[Collected data]
▽

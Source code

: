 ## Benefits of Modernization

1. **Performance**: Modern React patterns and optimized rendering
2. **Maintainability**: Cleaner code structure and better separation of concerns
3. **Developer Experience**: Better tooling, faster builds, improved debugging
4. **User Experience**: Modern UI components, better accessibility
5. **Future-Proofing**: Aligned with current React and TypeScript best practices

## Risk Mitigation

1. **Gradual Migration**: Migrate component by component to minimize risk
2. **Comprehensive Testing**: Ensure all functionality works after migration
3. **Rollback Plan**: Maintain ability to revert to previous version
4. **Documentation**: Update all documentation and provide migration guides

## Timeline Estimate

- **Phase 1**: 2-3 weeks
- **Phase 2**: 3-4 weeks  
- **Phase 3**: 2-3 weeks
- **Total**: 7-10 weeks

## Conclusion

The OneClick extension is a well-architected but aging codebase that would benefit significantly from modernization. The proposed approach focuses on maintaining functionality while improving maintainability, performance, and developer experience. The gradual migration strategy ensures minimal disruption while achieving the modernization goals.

△
▽

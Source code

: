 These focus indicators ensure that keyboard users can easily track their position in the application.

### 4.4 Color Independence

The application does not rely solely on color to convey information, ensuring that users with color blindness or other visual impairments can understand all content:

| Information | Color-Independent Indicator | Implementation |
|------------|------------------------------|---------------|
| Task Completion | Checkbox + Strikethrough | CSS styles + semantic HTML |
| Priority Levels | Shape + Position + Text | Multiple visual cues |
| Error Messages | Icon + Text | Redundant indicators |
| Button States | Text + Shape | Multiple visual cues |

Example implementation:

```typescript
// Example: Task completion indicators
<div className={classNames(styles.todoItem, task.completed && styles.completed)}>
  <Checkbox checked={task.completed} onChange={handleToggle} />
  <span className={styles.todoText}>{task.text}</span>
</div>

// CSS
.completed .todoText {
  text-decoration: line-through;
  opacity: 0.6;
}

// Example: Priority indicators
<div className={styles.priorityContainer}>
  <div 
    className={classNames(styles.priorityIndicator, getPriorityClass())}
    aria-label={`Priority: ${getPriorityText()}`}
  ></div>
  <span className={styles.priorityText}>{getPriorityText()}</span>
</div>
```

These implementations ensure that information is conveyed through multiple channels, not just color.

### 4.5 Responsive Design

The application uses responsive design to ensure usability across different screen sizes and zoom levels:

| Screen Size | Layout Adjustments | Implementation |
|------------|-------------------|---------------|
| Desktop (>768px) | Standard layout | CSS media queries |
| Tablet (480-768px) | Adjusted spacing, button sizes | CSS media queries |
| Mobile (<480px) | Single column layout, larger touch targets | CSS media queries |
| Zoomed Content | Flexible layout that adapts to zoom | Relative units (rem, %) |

△

Counting only lines that contain "zoom", what is the total for the entries above? Give the number alone.

Output for this task
2